◆ ABOUT THIS TASK ◆
Go through the data and copy each line that holds "name".

◆ ENTRIES PROVIDED ◆
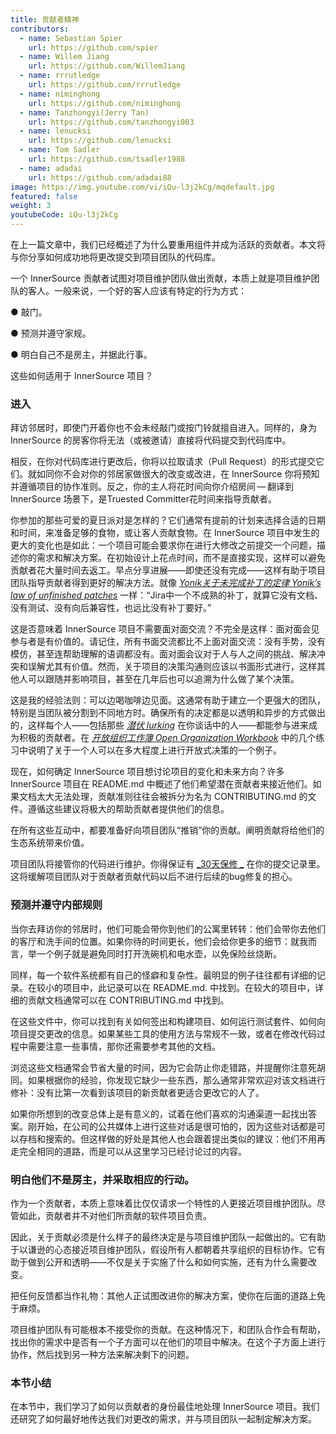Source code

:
 ```yaml
---
title: 贡献者精神
contributors:
  - name: Sebastian Spier
    url: https://github.com/spier
  - name: Willem Jiang
    url: https://github.com/WillemJiang
  - name: rrrutledge
    url: https://github.com/rrrutledge
  - name: niminghong
    url: https://github.com/niminghong
  - name: Tanzhongyi(Jerry Tan)
    url: https://github.com/tanzhongyi003
  - name: lenucksi
    url: https://github.com/lenucksi
  - name: Tom Sadler
    url: https://github.com/tsadler1988
  - name: adadai
    url: https://github.com/adadai88
image: https://img.youtube.com/vi/iQu-l3j2kCg/mqdefault.jpg
featured: false
weight: 3
youtubeCode: iQu-l3j2kCg
---
```

<div class="paragraph">
<p>在上一篇文章中，我们已经概述了为什么要重用组件并成为活跃的贡献者。本文将与你分享如何成功地将更改提交到项目团队的代码库。</p>
</div>
<div class="paragraph">
<p>一个 InnerSource 贡献者试图对项目维护团队做出贡献，本质上就是项目维护团队的客人。一般来说，一个好的客人应该有特定的行为方式：</p>
</div>
<div class="paragraph">
<p>● 敲门。</p>
</div>
<div class="paragraph">
<p>● 预测并遵守家规。</p>
</div>
<div class="paragraph">
<p>● 明白自己不是房主，并据此行事。</p>
</div>
<div class="paragraph">
<p>这些如何适用于 InnerSource 项目？</p>
</div>
<div class="sect2">
<h3 id="_进入">进入</h3>
<div class="paragraph">
<p>拜访邻居时，即使门开着你也不会未经敲门或按门铃就擅自进入。同样的，身为 InnerSource 的房客你将无法（或被邀请）直接将代码提交到代码库中。</p>
</div>
<div class="paragraph">
<p>相反，在你对代码库进行更改后，你将以拉取请求（Pull Request）的形式提交它们。就如同你不会对你的邻居家做很大的改变或改进，在 InnerSource 你将预知并遵循项目的协作准则。反之，你的主人将花时间向你介绍房间&#8201;&#8212;&#8201;翻译到 InnerSource 场景下，是Truested Committer花时间来指导贡献者。</p>
</div>
<div class="paragraph">
<p>你参加的那些可爱的夏日派对是怎样的？它们通常有提前的计划来选择合适的日期和时间，来准备足够的食物，或让客人贡献食物。在 InnerSource 项目中发生的更大的变化也是如此：一个项目可能会要求你在进行大修改之前提交一个问题，描述你的需求和解决方案。在初始设计上花点时间，而不是直接实现，这样可以避免贡献者花大量时间去返工。早点分享进展——即使还没有完成——这样有助于项目团队指导贡献者得到更好的解决方法。就像 <a href="https://cwiki.apache.org/confluence/display/solr/HowToContribute"><em>Yonik关于未完成补丁的定律 Yonik’s law of unfinished patches</em></a> 一样：“Jira中一个不成熟的补丁，就算它没有文档、没有测试、没有向后兼容性，也远比没有补丁要好。”</p>
</div>
<div class="paragraph">
<p>这是否意味着 InnerSource 项目不需要面对面交流？不完全是这样：面对面会见参与者是有价值的。请记住，所有书面交流都比不上面对面交流：没有手势，没有模仿，甚至连帮助理解的语调都没有。面对面会议对于人与人之间的挑战、解决冲突和误解尤其有价值。然而，关于项目的决策沟通则应该以书面形式进行，这样其他人可以跟随并影响项目，甚至在几年后也可以追溯为什么做了某个决策。</p>
</div>
<div class="paragraph">
<p>这是我的经验法则：可以边喝咖啡边见面。这通常有助于建立一个更强大的团队，特别是当团队被分割到不同地方时。确保所有的决定都是以透明和异步的方式做出的，这样每个人——包括那些 <a href="https://en.wikipedia.org/wiki/Lurker"><em>潜伏 lurking</em></a> 在你谈话中的人——都能参与进来成为积极的贡献者。在 <a href="https://opensource.com/open-organization/resources/workbook"><em>开放组织工作簿 Open Organization Workbook</em></a> 中的几个练习中说明了关于一个人可以在多大程度上进行开放式决策的一个例子。</p>
</div>
<div class="paragraph">
<p>现在，如何确定 InnerSource 项目想讨论项目的变化和未来方向？许多 InnerSource 项目在 README.md 中概述了他们希望潜在贡献者来接近他们。如果文档太大无法处理，贡献准则往往会被拆分为名为 CONTRIBUTING.md 的文件。遵循这些建议将极大的帮助贡献者提供他们的信息。</p>
</div>
<div class="paragraph">
<p>在所有这些互动中，都要准备好向项目团队“推销”你的贡献。阐明贡献将给他们的生态系统带来价值。</p>
</div>
<div class="paragraph">
<p>项目团队将接管你的代码进行维护。你得保证有 <a href="https://patterns.innersourcecommons.org/p/30-day-warranty">_30天保修 _</a> 在你的提交记录里。这将缓解项目团队对于贡献者贡献代码以后不进行后续的bug修复的担心。</p>
</div>
</div>
<div class="sect2">
<h3 id="_预测并遵守内部规则">预测并遵守内部规则</h3>
<div class="paragraph">
<p>当你去拜访你的邻居时，他们可能会带你到他们的公寓里转转：他们会带你去他们的客厅和洗手间的位置。如果你待的时间更长，他们会给你更多的细节：就我而言，举一个例子就是避免同时打开洗碗机和电水壶，以免保险丝烧断。</p>
</div>
<div class="paragraph">
<p>同样，每一个软件系统都有自己的怪癖和复杂性。最明显的例子往往都有详细的记录。在较小的项目中，此记录可以在 README.md. 中找到。在较大的项目中，详细的贡献文档通常可以在 CONTRIBUTING.md 中找到。</p>
</div>
<div class="paragraph">
<p>在这些文件中，你可以找到有关如何签出和构建项目、如何运行测试套件、如何向项目提交更改的信息。如果某些工具的使用方法与常规不一致，或者在修改代码过程中需要注意一些事情，那你还需要参考其他的文档。</p>
</div>
<div class="paragraph">
<p>浏览这些文档通常会节省大量的时间，因为它会防止你走错路，并提醒你注意死胡同。如果根据你的经验，你发现它缺少一些东西，那么通常非常欢迎对该文档进行修补：没有比第一次看到该项目的新贡献者更适合更改它的人了。</p>
</div>
<div class="paragraph">
<p>如果你所想到的改变总体上是有意义的，试着在他们喜欢的沟通渠道一起找出答案。刚开始，在公司的公共媒体上进行这些对话是很可怕的，因为这些对话都是可以存档和搜索的。但这样做的好处是其他人也会跟着提出类似的建议：他们不用再走完全相同的道路，而是可以从这里学习已经讨论过的内容。</p>
</div>
</div>
<div class="sect2">
<h3 id="_明白他们不是房主并采取相应的行动">明白他们不是房主，并采取相应的行动。</h3>
<div class="paragraph">
<p>作为一个贡献者，本质上意味着比仅仅请求一个特性的人更接近项目维护团队。尽管如此，贡献者并不对他们所贡献的软件项目负责。</p>
</div>
<div class="paragraph">
<p>因此，关于贡献必须是什么样子的最终决定是与项目维护团队一起做出的。它有助于以谦逊的心态接近项目维护团队，假设所有人都朝着共享组织的目标协作。它有助于做到公开和透明——不仅是关于实施了什么和如何实施，还有为什么需要改变。</p>
</div>
<div class="paragraph">
<p>把任何反馈都当作礼物：其他人正试图改进你的解决方案，使你在后面的道路上免于麻烦。</p>
</div>
<div class="paragraph">
<p>项目维护团队有可能根本不接受你的贡献。在这种情况下，和团队合作会有帮助，找出你的需求中是否有一个子方面可以在他们的项目中解决。在这个子方面上进行协作，然后找到另一种方法来解决剩下的问题。</p>
</div>
</div>
<div class="sect2">
<h3 id="_本节小结">本节小结</h3>
<div class="paragraph">
<p>在本节中，我们学习了如何以贡献者的身份最佳地处理 InnerSource 项目。我们还研究了如何最好地传达我们对更改的需求，并与项目团队一起制定解决方案。</p>
</div>
</div>
<!--- This file autogenerated from https://github.com/InnerSourceCommons/InnerSourceLearningPath/blob/main/scripts -->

◆ TASK ANSWER ◆
  - name: Sebastian Spier
  - name: Willem Jiang
  - name: rrrutledge
  - name: niminghong
  - name: Tanzhongyi(Jerry Tan)
  - name: lenucksi
  - name: Tom Sadler
  - name: adadai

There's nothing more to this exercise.